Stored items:
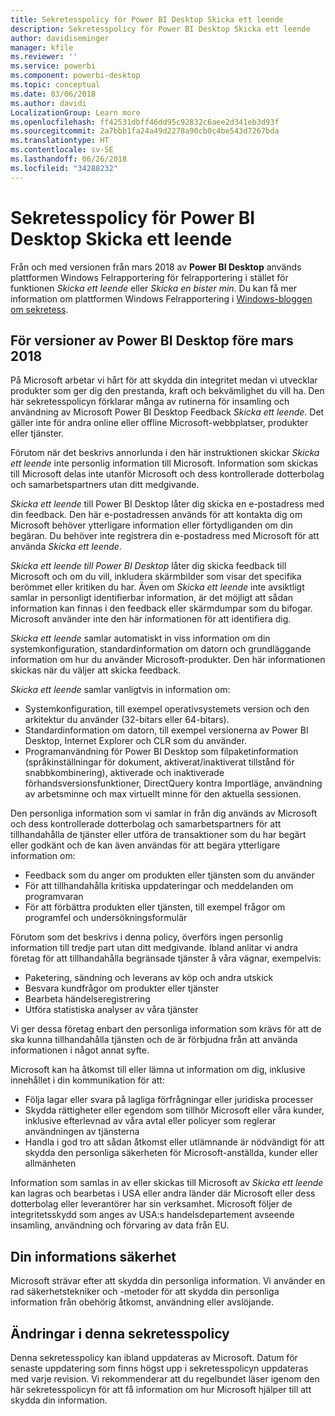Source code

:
 ```yaml
---
title: Sekretesspolicy för Power BI Desktop Skicka ett leende
description: Sekretesspolicy för Power BI Desktop Skicka ett leende
author: davidiseminger
manager: kfile
ms.reviewer: ''
ms.service: powerbi
ms.component: powerbi-desktop
ms.topic: conceptual
ms.date: 03/06/2018
ms.author: davidi
LocalizationGroup: Learn more
ms.openlocfilehash: ff42531dbff46dd95c92832c6aee2d341eb3d93f
ms.sourcegitcommit: 2a7bbb1fa24a49d2278a90cb0c4be543d7267bda
ms.translationtype: HT
ms.contentlocale: sv-SE
ms.lasthandoff: 06/26/2018
ms.locfileid: "34288232"
---
```

# <a name="power-bi-desktop-send-a-smile-privacy-statement"></a>Sekretesspolicy för Power BI Desktop Skicka ett leende

Från och med versionen från mars 2018 av **Power BI Desktop** används plattformen Windows Felrapportering för felrapportering i stället för funktionen *Skicka ett leende* eller *Skicka en bister min*. Du kan få mer information om plattformen Windows Felrapportering i [Windows-bloggen om sekretess](https://blogs.windows.com/windowsexperience/2018/01/24/microsoft-introduces-new-privacy-tools-ahead-of-data-privacy-day/). 

## <a name="for-versions-of-power-bi-desktop-prior-to-march-2018"></a>För versioner av Power BI Desktop före mars 2018

På Microsoft arbetar vi hårt för att skydda din integritet medan vi utvecklar produkter som ger dig den prestanda, kraft och bekvämlighet du vill ha. Den här sekretesspolicyn förklarar många av rutinerna för insamling och användning av Microsoft Power BI Desktop Feedback *Skicka ett leende*. Det gäller inte för andra online eller offline Microsoft-webbplatser, produkter eller tjänster.

Förutom när det beskrivs annorlunda i den här instruktionen skickar *Skicka ett leende* inte personlig information till Microsoft. Information som skickas till Microsoft delas inte utanför Microsoft och dess kontrollerade dotterbolag och samarbetspartners utan ditt medgivande.

*Skicka ett leende* till Power BI Desktop låter dig skicka en e-postadress med din feedback. Den här e-postadressen används för att kontakta dig om Microsoft behöver ytterligare information eller förtydliganden om din begäran. Du behöver inte registrera din e-postadress med Microsoft för att använda *Skicka ett leende*.

*Skicka ett leende till Power BI Desktop* låter dig skicka feedback till Microsoft och om du vill, inkludera skärmbilder som visar det specifika berömmet eller kritiken du har. Även om *Skicka ett leende* inte avsiktligt samlar in personligt identifierbar information, är det möjligt att sådan information kan finnas i den feedback eller skärmdumpar som du bifogar. Microsoft använder inte den här informationen för att identifiera dig.

*Skicka ett leende* samlar automatiskt in viss information om din systemkonfiguration, standardinformation om datorn och grundläggande information om hur du använder Microsoft-produkter. Den här informationen skickas när du väljer att skicka feedback.

*Skicka ett leende* samlar vanligtvis in information om:

* Systemkonfiguration, till exempel operativsystemets version och den arkitektur du använder (32-bitars eller 64-bitars).
* Standardinformation om datorn, till exempel versionerna av Power BI Desktop, Internet Explorer och CLR som du använder.
* Programanvändning för Power BI Desktop som filpaketinformation (språkinställningar för dokument, aktiverat/inaktiverat tillstånd för snabbkombinering), aktiverade och inaktiverade förhandsversionsfunktioner, DirectQuery kontra Importläge, användning av arbetsminne och max virtuellt minne för den aktuella sessionen.

Den personliga information som vi samlar in från dig används av Microsoft och dess kontrollerade dotterbolag och samarbetspartners för att tillhandahålla de tjänster eller utföra de transaktioner som du har begärt eller godkänt och de kan även användas för att begära ytterligare information om:

* Feedback som du anger om produkten eller tjänsten som du använder
* För att tillhandahålla kritiska uppdateringar och meddelanden om programvaran
* För att förbättra produkten eller tjänsten, till exempel frågor om programfel och undersökningsformulär

Förutom som det beskrivs i denna policy, överförs ingen personlig information till tredje part utan ditt medgivande. Ibland anlitar vi andra företag för att tillhandahålla begränsade tjänster å våra vägnar, exempelvis:

* Paketering, sändning och leverans av köp och andra utskick
* Besvara kundfrågor om produkter eller tjänster
* Bearbeta händelseregistrering
* Utföra statistiska analyser av våra tjänster

Vi ger dessa företag enbart den personliga information som krävs för att de ska kunna tillhandahålla tjänsten och de är förbjudna från att använda informationen i något annat syfte.

Microsoft kan ha åtkomst till eller lämna ut information om dig, inklusive innehållet i din kommunikation för att:

* Följa lagar eller svara på lagliga förfrågningar eller juridiska processer
* Skydda rättigheter eller egendom som tillhör Microsoft eller våra kunder, inklusive efterlevnad av våra avtal eller policyer som reglerar användningen av tjänsterna
* Handla i god tro att sådan åtkomst eller utlämnande är nödvändigt för att skydda den personliga säkerheten för Microsoft-anställda, kunder eller allmänheten

Information som samlas in av eller skickas till Microsoft av *Skicka ett leende* kan lagras och bearbetas i USA eller andra länder där Microsoft eller dess dotterbolag eller leverantörer har sin verksamhet. Microsoft följer de integritetsskydd som anges av USA:s handelsdepartement avseende insamling, användning och förvaring av data från EU.

## <a name="security-of-your-information"></a>Din informations säkerhet
Microsoft strävar efter att skydda din personliga information. Vi använder en rad säkerhetstekniker och -metoder för att skydda din personliga information från obehörig åtkomst, användning eller avslöjande.

## <a name="changes-to-this-privacy-statement"></a>Ändringar i denna sekretesspolicy
Denna sekretesspolicy kan ibland uppdateras av Microsoft. Datum för senaste uppdatering som finns högst upp i sekretesspolicyn uppdateras med varje revision. Vi rekommenderar att du regelbundet läser igenom den här sekretesspolicyn för att få information om hur Microsoft hjälper till att skydda din information.

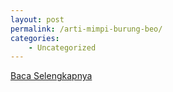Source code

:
 ```yaml
---
layout: post
permalink: /arti-mimpi-burung-beo/
categories:
    - Uncategorized
---
```


[Baca Selengkapnya](/05)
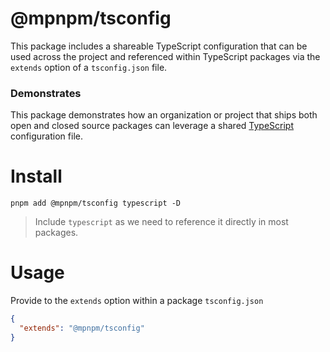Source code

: # @mpnpm/tsconfig

This package includes a shareable TypeScript configuration that can be used across the project and referenced within TypeScript packages via the `extends` option of a `tsconfig.json` file.

### Demonstrates

This package demonstrates how an organization or project that ships both open and closed source packages can leverage a shared [TypeScript](https://typescriptlang.org) configuration file.

# Install

```cli
pnpm add @mpnpm/tsconfig typescript -D
```

> Include `typescript` as we need to reference it directly in most packages.

# Usage

Provide to the `extends` option within a package `tsconfig.json`

```json
{
  "extends": "@mpnpm/tsconfig"
}
```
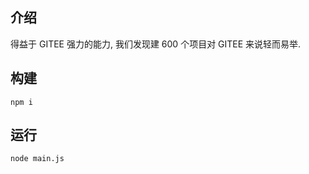 ## 介绍
得益于 GITEE 强力的能力, 我们发现建 600 个项目对 GITEE 来说轻而易举.

## 构建
```
npm i
```

## 运行 
```
node main.js
```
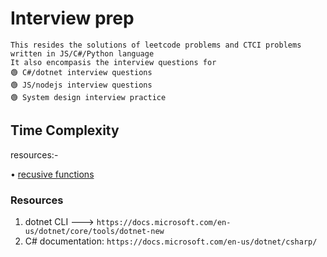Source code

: # Interview prep

```
This resides the solutions of leetcode problems and CTCI problems written in JS/C#/Python language
It also encompasis the interview questions for
🟢 C#/dotnet interview questions
🟢 JS/nodejs interview questions
🟢 System design interview practice
```

## Time Complexity

resources:-

• [recusive functions](https://stackoverflow.com/questions/13467674/determining-complexity-for-recursive-functions-big-o-notation)

### Resources

1. dotnet CLI ---> `https://docs.microsoft.com/en-us/dotnet/core/tools/dotnet-new`
2. C# documentation: `https://docs.microsoft.com/en-us/dotnet/csharp/`
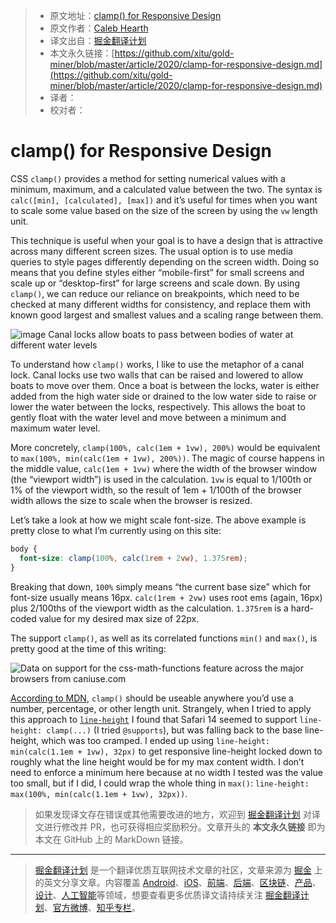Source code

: > * 原文地址：[clamp() for Responsive Design](https://calebhearth.com/clamp-for-responsive-design)
> * 原文作者：[Caleb Hearth](https://calebhearth.com/)
> * 译文出自：[掘金翻译计划](https://github.com/xitu/gold-miner)
> * 本文永久链接：[https://github.com/xitu/gold-miner/blob/master/article/2020/clamp-for-responsive-design.md](https://github.com/xitu/gold-miner/blob/master/article/2020/clamp-for-responsive-design.md)
> * 译者：
> * 校对者：

# clamp() for Responsive Design

CSS `clamp()` provides a method for setting numerical values with a minimum, maximum, and a calculated value between the two. The syntax is `calc([min], [calculated], [max])` and it’s useful for times when you want to scale some value based on the size of the screen by using the `vw` length unit.

This technique is useful when your goal is to have a design that is attractive across many different screen sizes. The usual option is to use media queries to style pages differently depending on the screen width. Doing so means that you define styles either “mobile-first” for small screens and scale up or “desktop-first” for large screens and scale down. By using `clamp()`, we can reduce our reliance on breakpoints, which need to be checked at many different widths for consistency, and replace them with known good largest and smallest values and a scaling range between them.
 
![image](https://user-images.githubusercontent.com/5164225/95879008-7562ad00-0da8-11eb-9b5a-01dd31d575d8.png)
Canal locks allow boats to pass between bodies of water at different water levels

To understand how `clamp()` works, I like to use the metaphor of a canal lock. Canal locks use two walls that can be raised and lowered to allow boats to move over them. Once a boat is between the locks, water is either added from the high water side or drained to the low water side to raise or lower the water between the locks, respectively. This allows the boat to gently float with the water level and move between a minimum and maximum water level.

More concretely, `clamp(100%, calc(1em + 1vw), 200%)` would be equivalent to `max(100%, min(calc(1em + 1vw), 200%))`. The magic of course happens in the middle value, `calc(1em + 1vw)` where the width of the browser window (the “viewport width”) is used in the calculation. `1vw` is equal to 1/100th or 1% of the viewport width, so the result of 1em + 1/100th of the browser width allows the size to scale when the browser is resized.

Let’s take a look at how we might scale font-size. The above example is pretty close to what I’m currently using on this site:

```css
body {
  font-size: clamp(100%, calc(1rem + 2vw), 1.375rem);
}
```

Breaking that down, `100%` simply means “the current base size” which for font-size usually means 16px. `calc(1rem + 2vw)` uses root ems (again, 16px) plus 2/100ths of the viewport width as the calculation. `1.375rem` is a hard-coded value for my desired max size of 22px.

The support `clamp()`, as well as its correlated functions `min()` and `max()`, is pretty good at the time of this writing:

![Data on support for the css-math-functions feature across the major browsers from caniuse.com](https://caniuse.bitsofco.de/image/css-math-functions.jpg) 

[According to MDN](https://developer.mozilla.org/en-US/docs/Web/CSS/clamp), `clamp()` should be useable anywhere you’d use a number, percentage, or other length unit. Strangely, when I tried to apply this approach to [`line-height`](https://blog.typekit.com/2016/08/17/flexible-typography-with-css-locks/) I found that Safari 14 seemed to support `line-height: clamp(...)` (I tried `@supports`), but was falling back to the base line-height, which was too cramped. I ended up using `line-height: min(calc(1.1em + 1vw), 32px)` to get responsive line-height locked down to roughly what the line height would be for my max content width. I don’t need to enforce a minimum here because at no width I tested was the value too small, but if I did, I could wrap the whole thing in `max()`: `line-height: max(100%, min(calc(1.1em + 1vw), 32px))`.

> 如果发现译文存在错误或其他需要改进的地方，欢迎到 [掘金翻译计划](https://github.com/xitu/gold-miner) 对译文进行修改并 PR，也可获得相应奖励积分。文章开头的 **本文永久链接** 即为本文在 GitHub 上的 MarkDown 链接。

---

> [掘金翻译计划](https://github.com/xitu/gold-miner) 是一个翻译优质互联网技术文章的社区，文章来源为 [掘金](https://juejin.im) 上的英文分享文章。内容覆盖 [Android](https://github.com/xitu/gold-miner#android)、[iOS](https://github.com/xitu/gold-miner#ios)、[前端](https://github.com/xitu/gold-miner#前端)、[后端](https://github.com/xitu/gold-miner#后端)、[区块链](https://github.com/xitu/gold-miner#区块链)、[产品](https://github.com/xitu/gold-miner#产品)、[设计](https://github.com/xitu/gold-miner#设计)、[人工智能](https://github.com/xitu/gold-miner#人工智能)等领域，想要查看更多优质译文请持续关注 [掘金翻译计划](https://github.com/xitu/gold-miner)、[官方微博](http://weibo.com/juejinfanyi)、[知乎专栏](https://zhuanlan.zhihu.com/juejinfanyi)。
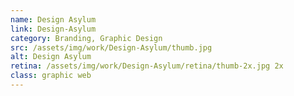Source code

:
 ```yaml
---
name: Design Asylum
link: Design-Asylum
category: Branding, Graphic Design
src: /assets/img/work/Design-Asylum/thumb.jpg
alt: Design Asylum
retina: /assets/img/work/Design-Asylum/retina/thumb-2x.jpg 2x
class: graphic web
---
```

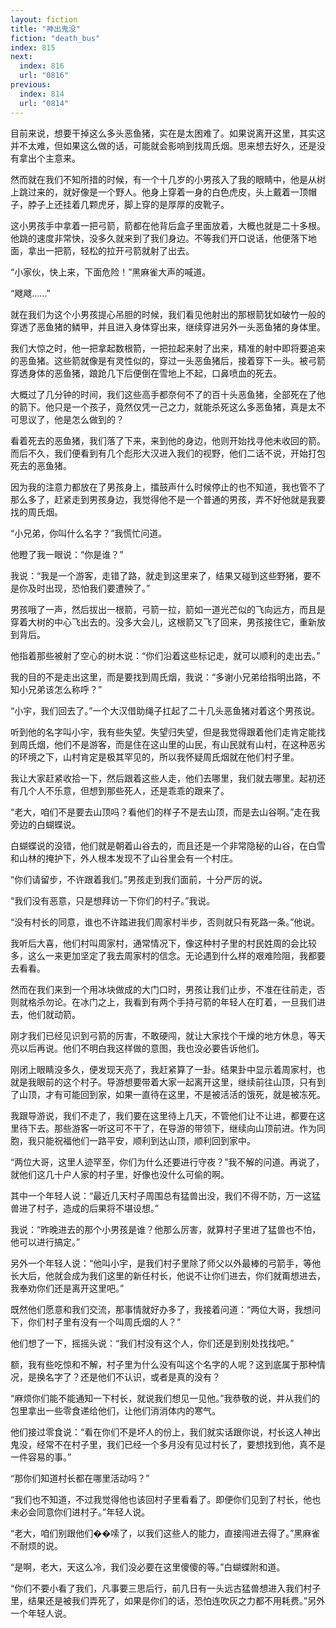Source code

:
 ```yaml
---
layout: fiction
title: "神出鬼没"
fiction: "death_bus"
index: 815
next:
  index: 816
  url: "0816"
previous:
  index: 814
  url: "0814"
---
```

目前来说，想要干掉这么多头恶鱼猪，实在是太困难了。如果说离开这里，其实这并不太难，但如果这么做的话，可能就会影响到找周氏烟。思来想去好久，还是没有拿出个主意来。

然而就在我们不知所措的时候，有一个十几岁的小男孩入了我的眼睛中，他是从树上跳过来的，就好像是一个野人。他身上穿着一身的白色虎皮，头上戴着一顶帽子，脖子上还挂着几颗虎牙，脚上穿的是厚厚的皮靴子。

这小男孩手中拿着一把弓箭，箭都在他背后盒子里面放着，大概也就是二十多根。他跳的速度非常快，没多久就来到了我们身边。不等我们开口说话，他便落下地面，拿出一把箭，轻松的拉开弓箭就射了出去。

“小家伙，快上来，下面危险！”黑麻雀大声的喊道。

“飕飕……”

就在我们为这个小男孩提心吊胆的时候，我们看见他射出的那根箭犹如破竹一般的穿透了恶鱼猪的鳞甲，并且进入身体穿出来，继续穿进另外一头恶鱼猪的身体里。

我们大惊之时，他一把拿起数根箭，一把拉起来射了出来，精准的射中即将要追来的恶鱼猪。这些箭就像是有灵性似的，穿过一头恶鱼猪后，接着穿下一头。被弓箭穿透身体的恶鱼猪，踉跄几下后便倒在雪地上不起，口鼻喷血的死去。

大概过了几分钟的时间，我们这些高手都奈何不了的百十头恶鱼猪，全部死在了他的箭下。他只是一个孩子，竟然仅凭一己之力，就能杀死这么多恶鱼猪，真是太不可思议了，他是怎么做到的？

看着死去的恶鱼猪，我们落了下来，来到他的身边，他则开始找寻他未收回的箭。而后不久，我们便看到有几个彪形大汉进入我们的视野，他们二话不说，开始打包死去的恶鱼猪。

因为我的注意力都放在了男孩身上，擂鼓声什么时候停止的也不知道，我也管不了那么多了，赶紧走到男孩身边，我觉得他不是一个普通的男孩，弄不好他就是我要找的周氏烟。

“小兄弟，你叫什么名字？”我慌忙问道。

他瞪了我一眼说：“你是谁？”

我说：“我是一个游客，走错了路，就走到这里来了，结果又碰到这些野猪，要不是你及时出现，恐怕我们要遭殃了。”

男孩哦了一声，然后拔出一根箭，弓箭一拉，箭如一道光芒似的飞向远方，而且是穿着大树的中心飞出去的。没多大会儿，这根箭又飞了回来，男孩接住它，重新放到背后。

他指着那些被射了空心的树木说：“你们沿着这些标记走，就可以顺利的走出去。”

我的目的不是走出这里，而是要找到周氏烟，我说：“多谢小兄弟给指明出路，不知小兄弟该怎么称呼？”

“小宇，我们回去了。”一个大汉借助绳子扛起了二十几头恶鱼猪对着这个男孩说。

听到他的名字叫小宇，我有些失望。失望归失望，但是我觉得跟着他们走肯定能找到周氏烟，他们不是游客，而是住在这山里的山民，有山民就有山村，在这种恶劣的环境之下，山村肯定是极其罕见的，所以我怀疑周氏烟就在他们村子里。

我让大家赶紧收拾一下，然后跟着这些人走，他们去哪里，我们就去哪里。起初还有几个人不乐意，但想到那些死人，还是乖乖的跟来了。

“老大，咱们不是要去山顶吗？看他们的样子不是去山顶，而是去山谷啊。”走在我旁边的白蝴蝶说。

白蝴蝶说的没错，他们就是朝着山谷去的，而且还是一个非常隐秘的山谷，在白雪和山林的掩护下，外人根本发现不了山谷里会有一个村庄。

“你们请留步，不许跟着我们。”男孩走到我们面前，十分严厉的说。

“我们没有恶意，只是想拜访一下你们的村子。”我说。

“没有村长的同意，谁也不许踏进我们周家村半步，否则就只有死路一条。”他说。

我听后大喜，他们村叫周家村，通常情况下，像这种村子里的村民姓周的会比较多，这么一来更加坚定了我去周家村的信念。无论遇到什么样的艰难险阻，我都要去看看。

然而在我们来到一个用冰块做成的大门口时，男孩让我们止步，不准在往前走，否则就格杀勿论。在冰门之上，我看到有两个手持弓箭的年轻人在盯着，一旦我们进去，他们就动箭。

刚才我们已经见识到弓箭的厉害，不敢硬闯，就让大家找个干燥的地方休息，等天亮以后再说。他们不明白我这样做的意图，我也没必要告诉他们。

刚闭上眼睛没多久，便发现天亮了，我赶紧算了一卦。结果卦中显示着周家村，也就是我眼前的这个村子。导游想要带着大家一起离开这里，继续前往山顶，只有到了山顶，才有可能回到家，如果一直待在这里，不是被活活的饿死，就是被冻死。

我跟导游说，我们不走了，我们要在这里待上几天，不管他们让不让进，都要在这里待下去。那些游客一听这可不干了，在导游的带领下，继续向山顶前进。作为同胞，我只能祝福他们一路平安，顺利到达山顶，顺利回到家中。

“两位大哥，这里人迹罕至，你们为什么还要进行守夜？”我不解的问道。再说了，就他们这几十户人家的村子里，好像也没什么可偷的啊。

其中一个年轻人说：“最近几天村子周围总有猛兽出没，我们不得不防，万一这猛兽进了村子，造成的后果将不堪设想。”

我说：“昨晚进去的那个小男孩是谁？他那么厉害，就算村子里进了猛兽也不怕，他可以进行搞定。”

另外一个年轻人说：“他叫小宇，是我们村子里除了师父以外最棒的弓箭手，等他长大后，他就会成为我们这里的新任村长，他说不让你们进去，你们就甭想进去，我奉劝你们还是离开这里吧。”

既然他们愿意和我们交流，那事情就好办多了，我接着问道：“两位大哥，我想问下，你们村子里有没有一个叫周氏烟的人？”

他们想了一下，摇摇头说：“我们村没有这个人，你们还是到别处找找吧。”

额，我有些吃惊和不解，村子里为什么没有叫这个名字的人呢？这到底属于那种情况，是换名字了？还是他们不认识，或者是真的没有？

“麻烦你们能不能通知一下村长，就说我们想见一见他。”我恭敬的说，并从我们的包里拿出一些零食递给他们，让他们消消体内的寒气。

他们接过零食说：“看在你们不是坏人的份上，我们就实话跟你说，村长这人神出鬼没，经常不在村子里，我们已经一个多月没有见过村长了，要想找到他，真不是一件容易的事。”

“那你们知道村长都在哪里活动吗？”

“我们也不知道，不过我觉得他也该回村子里看看了。即便你们见到了村长，他也未必会同意你们进村子。”年轻人说。

“老大，咱们别跟他们��嗦了，以我们这些人的能力，直接闯进去得了。”黑麻雀不耐烦的说。

“是啊，老大，天这么冷，我们没必要在这里傻傻的等。”白蝴蝶附和道。

“你们不要小看了我们，凡事要三思后行，前几日有一头远古猛兽想进入我们村子里，结果还是被我们弄死了，如果是你们的话，恐怕连吹灰之力都不用耗费。”另外一个年轻人说。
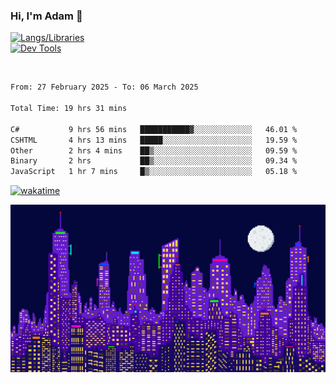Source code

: ### Hi, I'm Adam 👋

[![Langs/Libraries](https://skillicons.dev/icons?i=cs,dotnet,js,css,html,sass,ts,jquery,bootstrap)](https://skillicons.dev)
<br/>
[![Dev Tools](https://skillicons.dev/icons?i=git,github,githubactions,visualstudio)](https://skillicons.dev)

<br/>

<!--START_SECTION:waka-->

```txt
From: 27 February 2025 - To: 06 March 2025

Total Time: 19 hrs 31 mins

C#           9 hrs 56 mins   ███████████▓░░░░░░░░░░░░░   46.01 %
CSHTML       4 hrs 13 mins   █████░░░░░░░░░░░░░░░░░░░░   19.59 %
Other        2 hrs 4 mins    ██▒░░░░░░░░░░░░░░░░░░░░░░   09.59 %
Binary       2 hrs           ██▒░░░░░░░░░░░░░░░░░░░░░░   09.34 %
JavaScript   1 hr 7 mins     █▒░░░░░░░░░░░░░░░░░░░░░░░   05.18 %
```

<!--END_SECTION:waka-->

[![wakatime](https://wakatime.com/badge/user/2234bda2-efd3-47c5-8724-79108edfe9aa.svg)](https://wakatime.com/@2234bda2-efd3-47c5-8724-79108edfe9aa)

![Pixelated city at night](./media/city.gif)
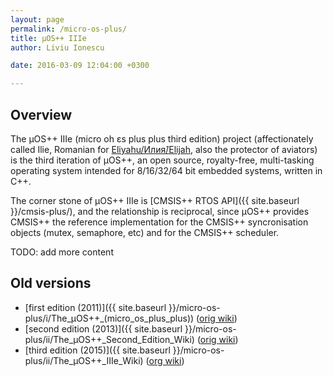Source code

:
 ```yaml
---
layout: page
permalink: /micro-os-plus/
title: µOS++ IIIe
author: Liviu Ionescu

date: 2016-03-09 12:04:00 +0300

---
```


## Overview

The µOS++ IIIe (micro oh ɛs plus plus third edition) project  (affectionately called Ilie, Romanian for [Eliyahu/Илия́/Elijah](http://en.wikipedia.org/wiki/Elijah), also the protector of aviators) is the third iteration of µOS++, an open source, royalty-free, multi-tasking operating system intended for 8/16/32/64 bit embedded systems, written in C++.

The corner stone of µOS++ IIIe is [CMSIS++ RTOS API]({{ site.baseurl }}/cmsis-plus/), and the relationship is reciprocal, since µOS++ provides CMSIS++ the reference implementation for the CMSIS++ syncronisation objects (mutex, semaphore, etc) and for the CMSIS++ scheduler.

TODO: add more content

## Old versions

* [first edition (2011)]({{ site.baseurl }}/micro-os-plus/i/The_µOS++_(micro_os_plus_plus)) ([orig wiki](http://micro-os-plus.sourceforge.net/old-wiki/))
* [second edition (2013)]({{ site.baseurl }}/micro-os-plus/ii/The_µOS++_Second_Edition_Wiki) ([orig wiki](http://micro-os-plus.sourceforge.net/wiki/The_µOS%2B%2B_Second_Edition_Wiki))
* [third edition (2015)]({{ site.baseurl }}/micro-os-plus/ii/The_µOS++_IIIe_Wiki) ([org wiki](http://micro-os-plus.sourceforge.net/wiki/The_µOS%2B%2B_IIIe_Wiki))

WORK ORDER: Begin at the first line of the entries and end at the line containing "använda *Skicka ett leende*.": write out each line exactly, skipping pictures.

EXERCISE RESPONSE:
Source code

:
 ```yaml
---
title: Sekretesspolicy för Power BI Desktop Skicka ett leende
description: Sekretesspolicy för Power BI Desktop Skicka ett leende
author: davidiseminger
manager: kfile
ms.reviewer: ''
ms.service: powerbi
ms.component: powerbi-desktop
ms.topic: conceptual
ms.date: 03/06/2018
ms.author: davidi
LocalizationGroup: Learn more
ms.openlocfilehash: ff42531dbff46dd95c92832c6aee2d341eb3d93f
ms.sourcegitcommit: 2a7bbb1fa24a49d2278a90cb0c4be543d7267bda
ms.translationtype: HT
ms.contentlocale: sv-SE
ms.lasthandoff: 06/26/2018
ms.locfileid: "34288232"
---
```

# <a name="power-bi-desktop-send-a-smile-privacy-statement"></a>Sekretesspolicy för Power BI Desktop Skicka ett leende

Från och med versionen från mars 2018 av **Power BI Desktop** används plattformen Windows Felrapportering för felrapportering i stället för funktionen *Skicka ett leende* eller *Skicka en bister min*. Du kan få mer information om plattformen Windows Felrapportering i [Windows-bloggen om sekretess](https://blogs.windows.com/windowsexperience/2018/01/24/microsoft-introduces-new-privacy-tools-ahead-of-data-privacy-day/). 

## <a name="for-versions-of-power-bi-desktop-prior-to-march-2018"></a>För versioner av Power BI Desktop före mars 2018

På Microsoft arbetar vi hårt för att skydda din integritet medan vi utvecklar produkter som ger dig den prestanda, kraft och bekvämlighet du vill ha. Den här sekretesspolicyn förklarar många av rutinerna för insamling och användning av Microsoft Power BI Desktop Feedback *Skicka ett leende*. Det gäller inte för andra online eller offline Microsoft-webbplatser, produkter eller tjänster.

Förutom när det beskrivs annorlunda i den här instruktionen skickar *Skicka ett leende* inte personlig information till Microsoft. Information som skickas till Microsoft delas inte utanför Microsoft och dess kontrollerade dotterbolag och samarbetspartners utan ditt medgivande.

*Skicka ett leende* till Power BI Desktop låter dig skicka en e-postadress med din feedback. Den här e-postadressen används för att kontakta dig om Microsoft behöver ytterligare information eller förtydliganden om din begäran. Du behöver inte registrera din e-postadress med Microsoft för att använda *Skicka ett leende*.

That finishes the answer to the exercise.